Ich hoffe hier jemanden zu finden der dies vielleicht schon erfolgreich geschafft hat, oder dabei ist. 

Meldet euch gerne per PN bei mir. 


LG 

Finallin


----------



## Lexx (29. Februar 2020)

*AW: Projekt Hackintash - Jemand Erfahrungen?*



Finallin schrieb:


> Mac OS als Hauptsystem auf meiner "Non-Apple"- Hardware


Mehr als auf Tonymacx86 kann dir hier/ich niemand erzählen.
Dort einlesen, durchlesen und dir paar "Linux"-Grundkenntnisse aneignen.

Geht schon ganz gut, ist stellenweoise aber auch recht "tricky".
(Mein unangetastetes!!! Mountain Lion läuft seit Jahren mit Logic.)
Kommt aber immer wieder zu Bastlereien und "Blutgrätschen".
Ständige Backups (Mac-Software!) und seltene Neuinstallationen miteinbegrifen.

Viel Spass und Erfolg.

PS: Ich arbeite beruflich nur unter OSX, leistungstechnisch geben sich Win und OSX 
keine Blöße. 

Und: 
Da das eine "illegale" Verwendung darstellt, ist solch ein Thread hier nicht gern gesehen.


----------



## IsoldeMaduschen (29. Februar 2020)

*AW: Projekt Hackintash - Jemand Erfahrungen?*

Tony Mac ist die schlechteste Anlaufstelle für ein macOS Porjekt. 
Ob es Legal oder Illegal ist wird in diesem Video beantwortet YouTube.
Der Kauf eine Gültigen Lizenz bei Apple (Vollversion) ist das A und O. Der Rest findet sich im Netz und mehr gibt es in diesem Fall nicht zu sagen.


----------



## Lexx (29. Februar 2020)

*AW: Projekt Hackintash - Jemand Erfahrungen?*



IsoldeMaduschen schrieb:


> Tony Mac ist die schlechteste Anlaufstelle für ein macOS Porjekt.


Ah ja, und welche ist besser?
OSx86?


----------



## TheGermanEngineer (12. April 2020)

_gelöscht, Link tot_


----------



## be-le (19. April 2020)

Ein Hackintosh, wenn er richtig installiert ist, läuft problemlos und absturzfrei wie ein normaler Mac.

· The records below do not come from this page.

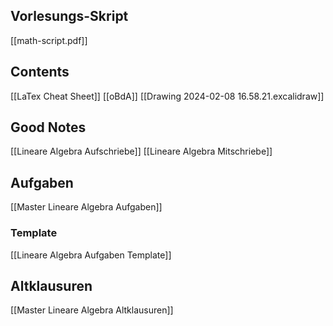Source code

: ## Vorlesungs-Skript
[[math-script.pdf]]

## Contents
[[LaTex Cheat Sheet]]
[[oBdA]]
[[Drawing 2024-02-08 16.58.21.excalidraw]]

## Good Notes
[[Lineare Algebra Aufschriebe]]
[[Lineare Algebra Mitschriebe]]

## Aufgaben
[[Master Lineare Algebra Aufgaben]]
### Template
[[Lineare Algebra Aufgaben Template]]

## Altklausuren
[[Master Lineare Algebra Altklausuren]]

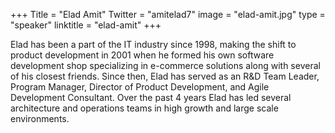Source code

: +++
Title = "Elad Amit"
Twitter = "amitelad7"
image = "elad-amit.jpg"
type = "speaker"
linktitle = "elad-amit"
+++

Elad has been a part of the IT industry since 1998, making the shift to product development in 2001 when he formed his own software development shop specializing in e-commerce solutions along with several of his closest friends. Since then, Elad has served as an R&D Team Leader, Program Manager, Director of Product Development, and Agile Development Consultant. Over the past 4 years Elad has led several architecture and operations teams in high growth and large scale environments.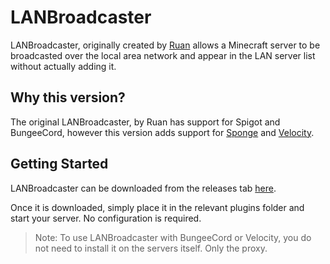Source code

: # LANBroadcaster
LANBroadcaster, originally created by [Ruan](https://gitlab.com/ruany/) allows a Minecraft 
server to be broadcasted over the local area network and appear in the LAN server list without actually adding it.

## Why this version?
The original LANBroadcaster, by Ruan has support for Spigot and BungeeCord, however this version adds support 
for [Sponge](https://spongepowered.org/) and [Velocity](https://velocitypowered.com/).

## Getting Started
LANBroadcaster can be downloaded from the releases tab [here]().

Once it is downloaded, simply place it in the relevant plugins
folder and start your server. No configuration is required.

> Note: To use LANBroadcaster with BungeeCord or Velocity, you do not need to install it on the servers itself. Only the proxy.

Nur bei der Auswahl der PC-Komponeten solltest du darauf achten, dass sie kompatibel sind. Mit Nvidia-Grafikkarten läuft MacOS Catalina nicht. Damit WLan und Bluetooth funktionieren muss eine von MacOS-unterstützte Karte eingebaut sein. 



Lexx schrieb:


> Ah ja, und welche ist besser?
> OSx86?




Es gibt die Installation mittels UniBeast und einer Vanilla-Installation mit Clover oder Opencore. Eine Vanilla-Installation ist die bessere Wahl. Clover ist ein bewährter Bootloader. Opencore ist neuer und ein viel mächtiger Bootloader, der jedoch noch in der Entwicklung ist. Opencore ist etwas schwieriger für Anfänger bei der Installation. Bei Opencore ist jedoch bei einem MacOS-Releasewechsel weniger Anpassung notwendig.


----------



## be-le (26. Juni 2020)

Hier gibt es einen Beitrag im Forum von mir, der sich mit dem Thema Hackintosh beschäftigt.


----------



## Zappaesk (6. Juli 2020)

Wenn es dir nur um die Bedienung geht, könntest du auch auf ein Linux mit einer Mac ähnlichen Oberfläche gehen (z.B. Deepin oder Budgie). Das simpler zu installieren und auch die Hardwarekompatibilität ist erheblich unproblematischer. Zudem für Umme und auf jeden Fall legal.
Im Zweifel einfach mal probieren mittels Live Version vom Stick.


----------



## TheGermanEngineer (19. Juli 2020)

Ich habe dem Nutzer auch schon per PN Hilfe angeboten. Leider keine Antwort. Scheint als gäbe es kein Interesse mehr.


----------